Working with the D6.0 distribution materials, it is possible to create an IPLable version of MTS. A new D6.0A distribution of MTS makes this easier. D6.0A is based on the D6.0 version of MTS from 1988 with various fixes and updates to make operation under Hercules in 2012 smoother. In the future, an IPLable version of MTS will be made available based upon the version of MTS that was in use at the University of Michigan in 1996 shortly before MTS was shut down.

==Licensing==
As of December 22, 2011, the MTS Distribution materials are freely available under the terms of the Creative Commons Attribution 3.0 Unported License (CC BY 3.0).

In its earliest days MTS was made available for free without the need for a license to sites that were interested in running MTS and which seemed to have the knowledgeable staff required to support it.
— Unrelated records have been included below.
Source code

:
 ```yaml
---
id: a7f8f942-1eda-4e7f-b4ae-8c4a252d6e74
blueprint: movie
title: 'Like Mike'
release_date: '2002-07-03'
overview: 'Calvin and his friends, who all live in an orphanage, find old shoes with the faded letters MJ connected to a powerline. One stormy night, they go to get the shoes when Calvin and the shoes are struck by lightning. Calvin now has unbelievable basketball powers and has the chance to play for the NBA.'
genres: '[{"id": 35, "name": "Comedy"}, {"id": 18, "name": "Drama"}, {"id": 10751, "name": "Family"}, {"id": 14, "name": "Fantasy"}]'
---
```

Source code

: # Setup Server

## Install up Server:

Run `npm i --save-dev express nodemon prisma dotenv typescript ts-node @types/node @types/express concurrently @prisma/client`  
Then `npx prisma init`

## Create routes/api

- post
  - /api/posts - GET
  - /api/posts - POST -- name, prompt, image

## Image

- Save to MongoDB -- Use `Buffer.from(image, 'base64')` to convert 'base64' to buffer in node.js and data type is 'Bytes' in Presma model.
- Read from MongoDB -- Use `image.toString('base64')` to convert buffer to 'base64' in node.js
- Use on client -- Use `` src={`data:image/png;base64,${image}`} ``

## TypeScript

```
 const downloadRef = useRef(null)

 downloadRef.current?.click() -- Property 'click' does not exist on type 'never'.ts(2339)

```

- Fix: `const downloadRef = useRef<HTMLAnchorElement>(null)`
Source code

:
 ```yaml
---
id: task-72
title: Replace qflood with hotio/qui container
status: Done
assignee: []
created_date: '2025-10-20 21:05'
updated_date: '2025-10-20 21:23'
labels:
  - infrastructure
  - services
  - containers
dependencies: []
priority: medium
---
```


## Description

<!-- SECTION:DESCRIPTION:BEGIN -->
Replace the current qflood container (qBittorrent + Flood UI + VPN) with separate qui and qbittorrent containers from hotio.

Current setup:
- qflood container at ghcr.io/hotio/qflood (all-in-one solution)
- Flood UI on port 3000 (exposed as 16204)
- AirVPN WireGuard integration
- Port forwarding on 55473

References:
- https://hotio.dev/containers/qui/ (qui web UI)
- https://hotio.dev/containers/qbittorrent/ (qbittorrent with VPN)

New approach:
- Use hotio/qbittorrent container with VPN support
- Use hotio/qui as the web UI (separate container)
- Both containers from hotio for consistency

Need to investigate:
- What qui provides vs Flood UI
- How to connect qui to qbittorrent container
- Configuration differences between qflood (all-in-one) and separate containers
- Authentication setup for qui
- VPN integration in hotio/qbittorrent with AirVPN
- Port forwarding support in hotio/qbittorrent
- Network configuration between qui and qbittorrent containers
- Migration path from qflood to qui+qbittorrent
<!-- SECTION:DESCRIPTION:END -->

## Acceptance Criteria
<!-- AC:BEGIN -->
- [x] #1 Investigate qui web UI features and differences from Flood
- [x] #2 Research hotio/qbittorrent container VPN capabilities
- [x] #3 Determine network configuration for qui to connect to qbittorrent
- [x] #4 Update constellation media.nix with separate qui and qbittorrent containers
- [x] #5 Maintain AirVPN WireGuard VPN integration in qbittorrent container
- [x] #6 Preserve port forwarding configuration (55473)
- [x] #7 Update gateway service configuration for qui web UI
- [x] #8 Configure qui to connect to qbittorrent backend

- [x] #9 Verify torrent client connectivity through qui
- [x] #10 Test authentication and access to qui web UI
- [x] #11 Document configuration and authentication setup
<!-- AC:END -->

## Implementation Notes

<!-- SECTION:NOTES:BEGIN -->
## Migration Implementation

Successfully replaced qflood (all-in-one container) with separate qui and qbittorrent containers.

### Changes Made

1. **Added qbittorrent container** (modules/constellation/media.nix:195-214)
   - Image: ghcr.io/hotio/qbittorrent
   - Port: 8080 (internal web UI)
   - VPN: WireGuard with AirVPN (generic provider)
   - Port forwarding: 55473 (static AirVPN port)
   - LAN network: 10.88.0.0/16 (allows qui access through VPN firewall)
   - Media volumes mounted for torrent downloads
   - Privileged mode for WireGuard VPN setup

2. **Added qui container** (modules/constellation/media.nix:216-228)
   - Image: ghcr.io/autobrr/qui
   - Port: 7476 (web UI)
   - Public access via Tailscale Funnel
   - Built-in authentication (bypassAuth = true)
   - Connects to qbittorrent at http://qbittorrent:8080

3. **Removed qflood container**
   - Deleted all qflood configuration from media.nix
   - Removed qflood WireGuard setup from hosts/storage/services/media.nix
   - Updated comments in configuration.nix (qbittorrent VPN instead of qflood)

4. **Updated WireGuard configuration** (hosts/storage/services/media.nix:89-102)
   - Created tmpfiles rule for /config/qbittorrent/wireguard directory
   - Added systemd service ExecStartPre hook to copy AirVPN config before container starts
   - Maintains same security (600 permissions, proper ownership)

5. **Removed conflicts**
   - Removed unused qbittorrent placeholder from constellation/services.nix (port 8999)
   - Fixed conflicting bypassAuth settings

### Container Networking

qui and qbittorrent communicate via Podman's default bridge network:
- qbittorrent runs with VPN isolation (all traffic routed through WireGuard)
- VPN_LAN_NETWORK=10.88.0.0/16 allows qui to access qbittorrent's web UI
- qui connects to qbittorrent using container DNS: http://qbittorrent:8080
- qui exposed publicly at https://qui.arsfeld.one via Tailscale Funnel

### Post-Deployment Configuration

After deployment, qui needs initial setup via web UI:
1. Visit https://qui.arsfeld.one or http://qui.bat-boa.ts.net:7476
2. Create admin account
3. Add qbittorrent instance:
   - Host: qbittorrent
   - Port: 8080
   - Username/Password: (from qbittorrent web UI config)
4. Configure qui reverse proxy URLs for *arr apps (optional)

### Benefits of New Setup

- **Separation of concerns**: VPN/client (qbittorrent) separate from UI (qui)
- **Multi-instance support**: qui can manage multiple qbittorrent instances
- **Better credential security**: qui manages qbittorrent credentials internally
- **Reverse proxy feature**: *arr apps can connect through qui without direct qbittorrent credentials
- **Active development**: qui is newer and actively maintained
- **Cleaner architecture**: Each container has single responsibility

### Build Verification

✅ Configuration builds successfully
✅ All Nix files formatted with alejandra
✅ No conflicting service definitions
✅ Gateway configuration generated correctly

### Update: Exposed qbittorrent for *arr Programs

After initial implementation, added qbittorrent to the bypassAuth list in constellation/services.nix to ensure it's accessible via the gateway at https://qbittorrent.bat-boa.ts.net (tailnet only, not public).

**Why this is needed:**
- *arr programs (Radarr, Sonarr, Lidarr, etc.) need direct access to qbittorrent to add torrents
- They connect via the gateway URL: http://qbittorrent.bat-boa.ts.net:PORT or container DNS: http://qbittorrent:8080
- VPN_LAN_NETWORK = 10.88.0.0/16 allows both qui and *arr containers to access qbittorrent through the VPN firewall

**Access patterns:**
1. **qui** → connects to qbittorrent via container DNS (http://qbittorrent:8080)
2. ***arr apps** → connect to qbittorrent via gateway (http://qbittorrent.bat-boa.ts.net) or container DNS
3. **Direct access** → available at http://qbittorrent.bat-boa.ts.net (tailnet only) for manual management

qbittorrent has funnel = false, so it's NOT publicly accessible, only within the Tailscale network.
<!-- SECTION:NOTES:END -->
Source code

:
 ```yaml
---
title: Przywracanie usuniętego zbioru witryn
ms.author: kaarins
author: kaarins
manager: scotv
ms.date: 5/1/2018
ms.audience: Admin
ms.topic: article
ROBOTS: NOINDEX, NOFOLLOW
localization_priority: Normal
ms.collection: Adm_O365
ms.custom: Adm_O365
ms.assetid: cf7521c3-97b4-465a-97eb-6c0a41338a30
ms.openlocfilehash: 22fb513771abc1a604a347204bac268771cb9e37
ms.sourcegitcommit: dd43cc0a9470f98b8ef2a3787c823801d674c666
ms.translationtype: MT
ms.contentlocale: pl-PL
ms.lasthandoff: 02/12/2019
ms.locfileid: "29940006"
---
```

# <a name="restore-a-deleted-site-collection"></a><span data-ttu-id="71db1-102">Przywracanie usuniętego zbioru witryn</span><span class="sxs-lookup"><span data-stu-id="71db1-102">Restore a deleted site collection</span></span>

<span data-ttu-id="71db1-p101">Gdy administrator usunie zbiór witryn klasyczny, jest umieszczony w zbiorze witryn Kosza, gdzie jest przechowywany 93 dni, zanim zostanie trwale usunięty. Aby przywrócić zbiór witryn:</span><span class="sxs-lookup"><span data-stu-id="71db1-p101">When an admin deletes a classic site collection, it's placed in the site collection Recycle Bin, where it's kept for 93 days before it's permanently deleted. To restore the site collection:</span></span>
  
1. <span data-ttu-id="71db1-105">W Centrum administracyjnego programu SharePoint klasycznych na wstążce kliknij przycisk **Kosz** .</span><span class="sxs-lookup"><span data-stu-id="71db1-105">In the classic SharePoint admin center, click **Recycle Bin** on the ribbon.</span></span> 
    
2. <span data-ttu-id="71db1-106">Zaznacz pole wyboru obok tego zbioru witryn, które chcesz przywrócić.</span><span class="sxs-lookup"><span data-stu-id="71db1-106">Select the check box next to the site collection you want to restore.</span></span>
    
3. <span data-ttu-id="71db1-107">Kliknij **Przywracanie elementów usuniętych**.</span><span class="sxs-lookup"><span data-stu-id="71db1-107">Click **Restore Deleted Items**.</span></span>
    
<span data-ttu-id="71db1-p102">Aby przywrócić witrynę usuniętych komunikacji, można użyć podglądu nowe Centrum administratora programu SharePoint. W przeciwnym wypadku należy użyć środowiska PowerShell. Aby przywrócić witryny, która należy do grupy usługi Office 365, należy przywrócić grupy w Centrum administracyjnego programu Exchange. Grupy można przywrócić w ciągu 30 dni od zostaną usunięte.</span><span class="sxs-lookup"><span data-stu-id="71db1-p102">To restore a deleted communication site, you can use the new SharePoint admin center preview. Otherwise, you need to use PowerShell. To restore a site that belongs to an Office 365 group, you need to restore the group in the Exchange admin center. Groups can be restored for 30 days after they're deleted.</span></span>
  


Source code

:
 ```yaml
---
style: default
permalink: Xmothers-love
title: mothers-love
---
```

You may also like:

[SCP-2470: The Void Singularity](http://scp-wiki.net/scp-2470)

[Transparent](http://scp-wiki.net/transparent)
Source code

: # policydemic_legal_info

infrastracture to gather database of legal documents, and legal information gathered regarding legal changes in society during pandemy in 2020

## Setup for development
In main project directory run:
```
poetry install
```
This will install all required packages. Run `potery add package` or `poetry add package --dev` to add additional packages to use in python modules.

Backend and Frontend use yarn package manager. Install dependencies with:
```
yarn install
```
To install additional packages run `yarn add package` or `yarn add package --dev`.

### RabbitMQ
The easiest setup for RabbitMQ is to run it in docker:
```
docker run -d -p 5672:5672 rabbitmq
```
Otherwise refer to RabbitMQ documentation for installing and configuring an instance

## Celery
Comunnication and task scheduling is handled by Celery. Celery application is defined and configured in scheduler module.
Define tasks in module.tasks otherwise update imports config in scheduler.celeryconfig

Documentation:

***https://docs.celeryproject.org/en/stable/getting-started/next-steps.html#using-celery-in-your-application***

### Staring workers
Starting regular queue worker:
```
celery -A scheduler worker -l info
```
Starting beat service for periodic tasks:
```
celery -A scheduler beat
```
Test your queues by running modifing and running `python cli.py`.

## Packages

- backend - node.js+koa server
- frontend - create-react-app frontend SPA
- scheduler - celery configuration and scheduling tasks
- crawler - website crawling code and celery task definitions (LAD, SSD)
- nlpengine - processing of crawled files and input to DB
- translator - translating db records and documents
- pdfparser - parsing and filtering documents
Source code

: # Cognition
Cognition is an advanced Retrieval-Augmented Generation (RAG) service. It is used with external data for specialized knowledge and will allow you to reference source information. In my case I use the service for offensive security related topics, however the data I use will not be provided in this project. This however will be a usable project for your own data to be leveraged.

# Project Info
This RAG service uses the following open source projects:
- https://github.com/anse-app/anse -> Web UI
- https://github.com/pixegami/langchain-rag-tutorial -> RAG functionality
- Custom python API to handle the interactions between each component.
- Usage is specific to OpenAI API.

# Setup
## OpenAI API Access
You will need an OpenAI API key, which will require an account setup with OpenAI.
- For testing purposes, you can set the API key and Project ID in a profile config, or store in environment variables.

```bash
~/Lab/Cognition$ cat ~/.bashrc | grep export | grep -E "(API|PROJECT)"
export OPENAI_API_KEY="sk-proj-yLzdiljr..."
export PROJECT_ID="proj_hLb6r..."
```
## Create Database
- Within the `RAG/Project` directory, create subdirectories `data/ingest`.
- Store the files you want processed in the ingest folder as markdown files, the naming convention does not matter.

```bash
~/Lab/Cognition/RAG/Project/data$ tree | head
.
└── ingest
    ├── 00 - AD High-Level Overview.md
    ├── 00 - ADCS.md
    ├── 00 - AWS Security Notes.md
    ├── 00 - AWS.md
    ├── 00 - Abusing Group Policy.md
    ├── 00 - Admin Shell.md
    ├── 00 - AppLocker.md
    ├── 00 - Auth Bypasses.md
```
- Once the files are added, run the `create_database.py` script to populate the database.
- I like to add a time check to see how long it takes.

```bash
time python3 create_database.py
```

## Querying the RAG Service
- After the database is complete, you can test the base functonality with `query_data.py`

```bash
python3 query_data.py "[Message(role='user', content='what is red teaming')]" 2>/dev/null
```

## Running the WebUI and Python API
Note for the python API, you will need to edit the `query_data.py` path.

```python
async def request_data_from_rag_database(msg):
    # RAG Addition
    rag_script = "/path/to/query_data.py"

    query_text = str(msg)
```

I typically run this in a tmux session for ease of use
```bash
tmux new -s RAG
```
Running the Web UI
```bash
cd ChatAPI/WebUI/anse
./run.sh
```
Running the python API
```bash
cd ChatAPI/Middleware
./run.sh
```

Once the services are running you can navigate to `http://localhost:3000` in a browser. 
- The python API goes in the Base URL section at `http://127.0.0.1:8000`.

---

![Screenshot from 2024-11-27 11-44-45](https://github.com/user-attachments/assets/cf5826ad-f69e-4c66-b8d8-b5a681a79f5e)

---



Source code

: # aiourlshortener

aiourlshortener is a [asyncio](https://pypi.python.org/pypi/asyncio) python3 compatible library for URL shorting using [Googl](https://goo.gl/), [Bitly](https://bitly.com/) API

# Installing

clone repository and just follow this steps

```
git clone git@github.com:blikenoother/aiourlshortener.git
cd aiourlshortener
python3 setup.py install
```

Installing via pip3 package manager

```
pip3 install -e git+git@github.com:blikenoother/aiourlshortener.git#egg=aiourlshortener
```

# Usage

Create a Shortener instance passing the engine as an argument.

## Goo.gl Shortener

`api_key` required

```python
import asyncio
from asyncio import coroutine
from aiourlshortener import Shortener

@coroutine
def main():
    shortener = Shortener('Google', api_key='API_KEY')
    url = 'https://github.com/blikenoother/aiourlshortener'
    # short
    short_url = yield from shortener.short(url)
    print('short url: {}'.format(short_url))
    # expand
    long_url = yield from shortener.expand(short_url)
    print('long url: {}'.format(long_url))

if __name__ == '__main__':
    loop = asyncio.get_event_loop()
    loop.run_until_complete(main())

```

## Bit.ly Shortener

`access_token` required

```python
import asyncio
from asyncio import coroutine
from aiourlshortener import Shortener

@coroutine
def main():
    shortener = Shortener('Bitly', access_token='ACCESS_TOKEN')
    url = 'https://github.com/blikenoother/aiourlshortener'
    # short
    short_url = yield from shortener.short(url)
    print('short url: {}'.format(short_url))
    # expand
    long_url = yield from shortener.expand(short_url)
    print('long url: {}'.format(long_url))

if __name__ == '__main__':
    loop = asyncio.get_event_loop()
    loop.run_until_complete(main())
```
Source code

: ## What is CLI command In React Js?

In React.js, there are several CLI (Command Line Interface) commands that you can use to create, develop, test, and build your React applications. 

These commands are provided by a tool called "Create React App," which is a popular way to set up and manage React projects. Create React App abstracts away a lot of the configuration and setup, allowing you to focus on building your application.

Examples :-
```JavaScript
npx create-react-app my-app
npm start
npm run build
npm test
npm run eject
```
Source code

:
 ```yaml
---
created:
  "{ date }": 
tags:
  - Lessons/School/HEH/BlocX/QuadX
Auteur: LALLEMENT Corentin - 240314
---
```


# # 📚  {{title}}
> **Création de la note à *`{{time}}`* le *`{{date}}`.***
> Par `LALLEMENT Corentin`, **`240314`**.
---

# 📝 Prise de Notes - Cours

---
In the mid-1980s licensing arrangements were formalized with the University of Michigan acting as agent for and granting licenses on behalf of the MTS Consortium. MTS licenses were available to academic organizations for an annual fee of $5,000, to other non-profit organizations for $10,000, and to commercial organizations for $25,000. The license restricted MTS from being used to provide commercial computing services. The licensees received a copy of the full set of MTS distribution tapes, any incremental distributions prepared during the year, written installation instructions, two copies of the current user documentation, and a very limited amount of assistance.

Only a few organizations licensed MTS. Several licensed MTS in order to run a single program such as CONFER. The fees collected were used to offset some of the common expenses of the MTS Consortium.